START Input

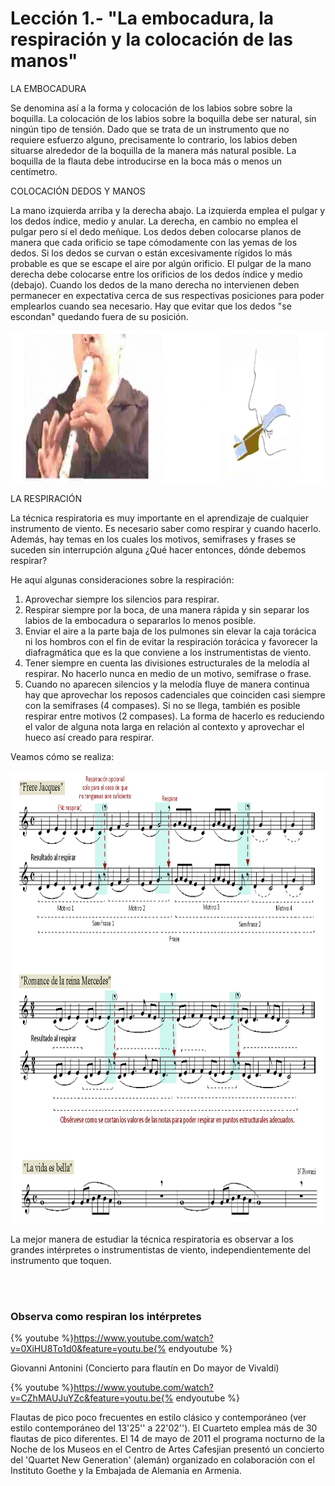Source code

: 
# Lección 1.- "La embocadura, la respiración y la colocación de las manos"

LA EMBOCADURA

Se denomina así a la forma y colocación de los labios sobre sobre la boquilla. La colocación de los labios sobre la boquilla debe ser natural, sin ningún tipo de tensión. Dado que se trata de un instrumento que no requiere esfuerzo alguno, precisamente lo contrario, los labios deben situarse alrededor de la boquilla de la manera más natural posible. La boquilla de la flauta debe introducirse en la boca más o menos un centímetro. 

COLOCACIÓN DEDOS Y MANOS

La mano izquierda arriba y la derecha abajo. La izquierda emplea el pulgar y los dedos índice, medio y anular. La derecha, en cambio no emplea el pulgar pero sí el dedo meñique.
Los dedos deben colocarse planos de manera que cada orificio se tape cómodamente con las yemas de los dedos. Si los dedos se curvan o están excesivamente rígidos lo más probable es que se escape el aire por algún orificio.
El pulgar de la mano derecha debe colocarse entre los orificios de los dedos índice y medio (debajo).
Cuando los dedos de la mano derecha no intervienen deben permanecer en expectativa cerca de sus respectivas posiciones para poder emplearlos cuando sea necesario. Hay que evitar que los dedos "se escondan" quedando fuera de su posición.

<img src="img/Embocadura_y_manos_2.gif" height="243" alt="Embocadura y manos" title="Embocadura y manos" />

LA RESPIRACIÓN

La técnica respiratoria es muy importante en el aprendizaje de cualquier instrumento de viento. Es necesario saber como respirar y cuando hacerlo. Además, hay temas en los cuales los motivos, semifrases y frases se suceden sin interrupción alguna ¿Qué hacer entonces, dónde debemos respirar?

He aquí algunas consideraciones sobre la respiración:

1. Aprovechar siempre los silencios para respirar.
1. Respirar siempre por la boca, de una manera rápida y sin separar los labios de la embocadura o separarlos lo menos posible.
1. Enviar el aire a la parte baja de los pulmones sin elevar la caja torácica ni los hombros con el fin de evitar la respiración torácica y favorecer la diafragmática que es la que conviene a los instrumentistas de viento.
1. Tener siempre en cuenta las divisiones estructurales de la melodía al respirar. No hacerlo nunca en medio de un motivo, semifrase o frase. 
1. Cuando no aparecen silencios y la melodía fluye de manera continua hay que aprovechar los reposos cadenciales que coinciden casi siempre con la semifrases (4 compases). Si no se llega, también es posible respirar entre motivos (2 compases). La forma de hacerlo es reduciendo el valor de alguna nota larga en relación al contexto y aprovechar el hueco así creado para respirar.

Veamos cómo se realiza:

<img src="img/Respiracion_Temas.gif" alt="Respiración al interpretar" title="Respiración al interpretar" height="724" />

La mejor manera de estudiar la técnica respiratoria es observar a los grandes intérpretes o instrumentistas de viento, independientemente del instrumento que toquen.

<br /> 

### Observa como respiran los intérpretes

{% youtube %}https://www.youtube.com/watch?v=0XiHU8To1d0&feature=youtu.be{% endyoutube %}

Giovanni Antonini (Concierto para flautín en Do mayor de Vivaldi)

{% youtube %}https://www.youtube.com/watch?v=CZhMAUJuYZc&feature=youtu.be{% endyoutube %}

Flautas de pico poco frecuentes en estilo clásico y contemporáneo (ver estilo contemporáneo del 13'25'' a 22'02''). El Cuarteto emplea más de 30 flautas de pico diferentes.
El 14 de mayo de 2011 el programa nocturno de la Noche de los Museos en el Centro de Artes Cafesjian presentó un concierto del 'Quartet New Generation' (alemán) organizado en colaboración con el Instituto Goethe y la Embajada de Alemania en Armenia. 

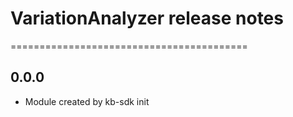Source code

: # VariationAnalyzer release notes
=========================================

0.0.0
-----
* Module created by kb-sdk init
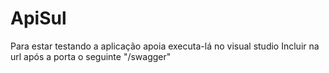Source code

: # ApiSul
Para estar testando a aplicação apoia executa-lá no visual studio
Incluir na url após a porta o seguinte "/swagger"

END Input

◆ Work task
The lines to set down run from the line with "VariationAnalyzer release notes" up to and including the line with "Para estar testando" in the entries above. Reproduce them exactly, with no pictures.

◆ Exercise result
: # VariationAnalyzer release notes
=========================================

0.0.0
-----
* Module created by kb-sdk init
Source code

: # ApiSul
Para estar testando a aplicação apoia executa-lá no visual studio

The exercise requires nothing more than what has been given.